Untuk menjamin keamanan wilayah pesisir di Laut Arafura dan Laut Timor, Pemerintah Indonesia memulai proses pembuatan doumen Konvensi Regional untuk perlindungan lingkungan laut dan pengelolaan kawasan pesisir yang berkelanjutan untuk wilayah Arafura dan Laut Timor.
Dokumen yang saat ini masih dalam bentuk draf itu, dibuat agar Indonesia dan negara yang berbatasan langsung dengan kedua wilayah perairan tersebut, bisa tetap melaksanakan pengelolaan dengan baik dan dilakukan melalui integrasi yang sama baiknya.
Pelaksana Tugas (Plt) Asisten Deputi Keamanan dan Ketahanan Maritim Kementerian Koordinator Bidang Kemaritiman dan Investasi (Kemenko Marves) Helyus Komar menjelaskan, rancangan awal yang berbentuk draf dibuat, karena ada banyak persoalan yang harus diatasi secara bersama.
“Pemerintah Indonesia terus mengupayakan keamanan dan penanganan masalah-masalah kelautan lintas batas. Tujuannya, agar pengelolaan yang terintegrasi dan pemanfaatan sumber daya pesisir berkelanjutan bisa berjalan baik,” ucap dia belum lama ini di Jakarta.

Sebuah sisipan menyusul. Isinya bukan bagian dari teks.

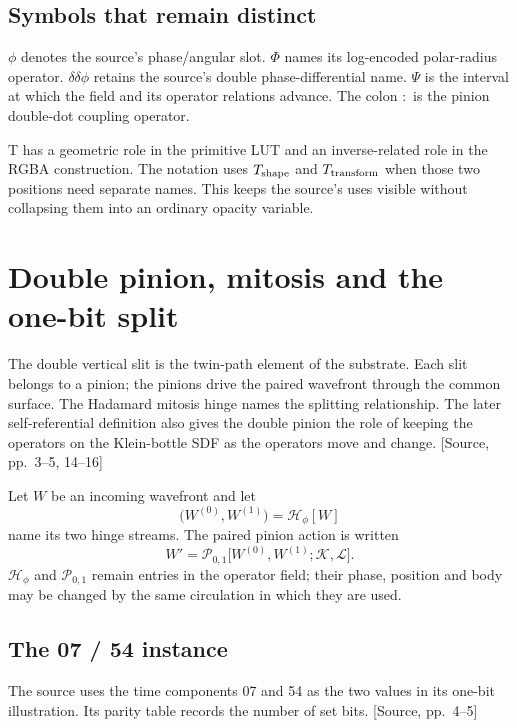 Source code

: \documentclass[11pt,a4paper]{article}
\newcommand{\src}[1]{{\sffamily\footnotesize\color{DWGray}[Source, pp.~#1]}}
\newcommand{\Klein}{\mathcal{K}}
\newcommand{\LUT}{\mathcal{L}}
\begin{document}
\subsection{Symbols that remain distinct}
$\phi$ denotes the source's phase/angular slot. $\Phi$ names its log-encoded polar-radius operator. $\delta\delta\phi$ retains the source's double phase-differential name. $\Psi$ is the interval at which the field and its operator relations advance. The colon $:$ is the pinion double-dot coupling operator.

T has a geometric role in the primitive LUT and an inverse-related role in the RGBA construction. The notation uses $T_{\rm shape}$ and $T_{\rm transform}$ when those two positions need separate names. This keeps the source's uses visible without collapsing them into an ordinary opacity variable.
\clearpage

\section{Double pinion, mitosis and the one-bit split}
The double vertical slit is the twin-path element of the substrate. Each slit belongs to a pinion; the pinions drive the paired wavefront through the common surface. The Hadamard mitosis hinge names the splitting relationship. The later self-referential definition also gives the double pinion the role of keeping the operators on the Klein-bottle SDF as the operators move and change. \src{3--5, 14--16}

Let $W$ be an incoming wavefront and let
\begin{equation}
\bigl(W^{(0)},W^{(1)}\bigr)=\mathcal{H}_{\phi}[W]
\end{equation}
name its two hinge streams. The paired pinion action is written
\begin{equation}
W'=\mathcal{P}_{0,1}\bigl[W^{(0)},W^{(1)};\Klein,\LUT\bigr].
\end{equation}
$\mathcal{H}_{\phi}$ and $\mathcal{P}_{0,1}$ remain entries in the operator field; their phase, position and body may be changed by the same circulation in which they are used.

\subsection{The 07 / 54 instance}
The source uses the time components 07 and 54 as the two values in its one-bit illustration. Its parity table records the number of set bits. \src{4--5}
\end{document}
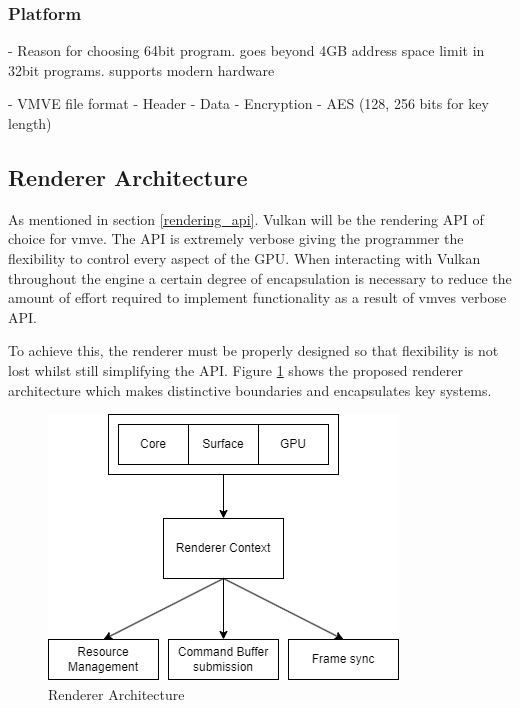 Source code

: \documentclass[11pt]{article}
\begin{document}
\subsubsection{Platform}
- Reason for choosing 64bit program.
    goes beyond 4GB address space limit in 32bit programs.
    supports modern hardware


- VMVE file format
-    Header
-    Data
- Encryption
- AES (128, 256 bits for key length)



\subsection{Renderer Architecture}

As mentioned in section \ref{rendering_api}. Vulkan will be the rendering API of choice
for \gls{vmve}. The API is extremely verbose giving the programmer the flexibility to
control every aspect of the GPU. When interacting with Vulkan throughout the engine
a certain degree of encapsulation is necessary to reduce the amount of effort required to 
implement functionality as a result of \glspl{vmve} verbose API.

To achieve this, the renderer must be properly designed so that flexibility is not lost
whilst still simplifying the API. Figure \ref{fig:rendererarch} shows the proposed renderer
architecture which makes distinctive boundaries and encapsulates key systems.

\begin{figure}[ht]
  \centering
  \includegraphics[width=\textwidth]{images/renderer_architecture.png}
  \caption{Renderer Architecture}
  \label{fig:rendererarch}
\end{figure}
\end{document}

Draf yang saat ini sedang dalam penyusunan tersebut, kemudian diusulkan kepada para pihak yang berkepentingan secara langsung, yaitu ketiga negara yang berbatasan langsung dengan dua wilayah perairan, Laut Arafura dan Laut Timor.
Dalam rancangan dokumen tersebut, ada bahasan-bahasan secara detail tentang identifikasi masalah lingkungan prioritas lintas batas kedua wilayah perairan laut. Selain itu, ada juga bahasan tentang dampak lingkungan dan sosial ekonomi di sekitar lokasi perairan.
“Juga, isu-isu sektoral, akar penyebab dan tata kelola masyarakat pesisir di wilayah tersebut,” tutur dia.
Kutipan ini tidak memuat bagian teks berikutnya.